Commercial bank lending in US dollars grew by over 14 percent in the first quarter, much higher than the credit in Vietnamese dong, which grew by just 0.57 percent, according to a report by the Ministry of Planning and Investmen.
Commercial bank lending in US dollars grew by over 14 percent in the first quarter, much higher than the credit in Vietnamese dong, which grew by just 0.57 percent, according to a report by the Ministry of Planning and Investmen.

Total credit growth in the first quarter was 2.95 percent, the report said, noting that much higher credit growth in USD was a phenomenon rarely seen in recent years.

Lending interest rates at 14 commercial banks on April 1 ranged from 5.5 to 8 percent per year for USD, compared to a whopping 16-20 percent per year in negotiated rates for medium- to long-term loans in VND.
Given that credit growth skyrocketed by nearly 38 percent last year under the subsidised-interest loan programme, the relatively more modest growth in dong denominated lending so far this year becomes less surprising.

Plus, the overall total of USD loans remained modest compared to total lending, noted Nguyen Viet Khoa, a credit official at Vietcombank.
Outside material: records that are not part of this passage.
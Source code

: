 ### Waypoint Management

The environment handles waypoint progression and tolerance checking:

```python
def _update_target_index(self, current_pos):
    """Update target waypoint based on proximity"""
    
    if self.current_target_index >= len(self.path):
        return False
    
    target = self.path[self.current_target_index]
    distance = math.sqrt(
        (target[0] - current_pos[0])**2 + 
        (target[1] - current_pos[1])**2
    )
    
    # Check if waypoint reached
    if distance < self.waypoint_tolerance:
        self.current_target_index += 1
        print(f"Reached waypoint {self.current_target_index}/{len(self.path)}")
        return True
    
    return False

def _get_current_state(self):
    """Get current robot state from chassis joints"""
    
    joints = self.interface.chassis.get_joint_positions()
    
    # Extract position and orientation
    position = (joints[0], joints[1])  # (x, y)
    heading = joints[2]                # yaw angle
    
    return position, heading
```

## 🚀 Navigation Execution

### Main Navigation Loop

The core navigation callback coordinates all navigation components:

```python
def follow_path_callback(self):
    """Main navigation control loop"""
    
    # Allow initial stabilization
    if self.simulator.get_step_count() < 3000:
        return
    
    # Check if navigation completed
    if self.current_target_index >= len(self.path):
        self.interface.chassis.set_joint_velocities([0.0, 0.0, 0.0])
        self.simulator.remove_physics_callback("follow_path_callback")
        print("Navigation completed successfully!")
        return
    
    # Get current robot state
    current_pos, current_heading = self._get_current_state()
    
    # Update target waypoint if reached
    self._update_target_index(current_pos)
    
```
“The increase is normal and definitely not a sudden increase since, in the previous month, dollar loan growth was too low,” added Asia Commercial Bank, deputy general director Nguyen Duc Thai Han.
Some are concerned over how banks could make more loans in USD even as their rate of attracting USD deposits rose by 0.21 percent in the year’s first three months.

“That’s because many banks lend USD borrowed from the interbank market,” Han explained.

The Central Institute for Economic Management official predicted that, in the second quarter, credit growth would slow since the central bank is holding the line on the prime rate and has yet to signal any further tightening in monetary policy.

The Government has set a target for credit growth during all of 2010 of 25 percent, while first-quarter growth was just 2.95 percent.

“There’s still a lot of room for banks to do business,” he said./.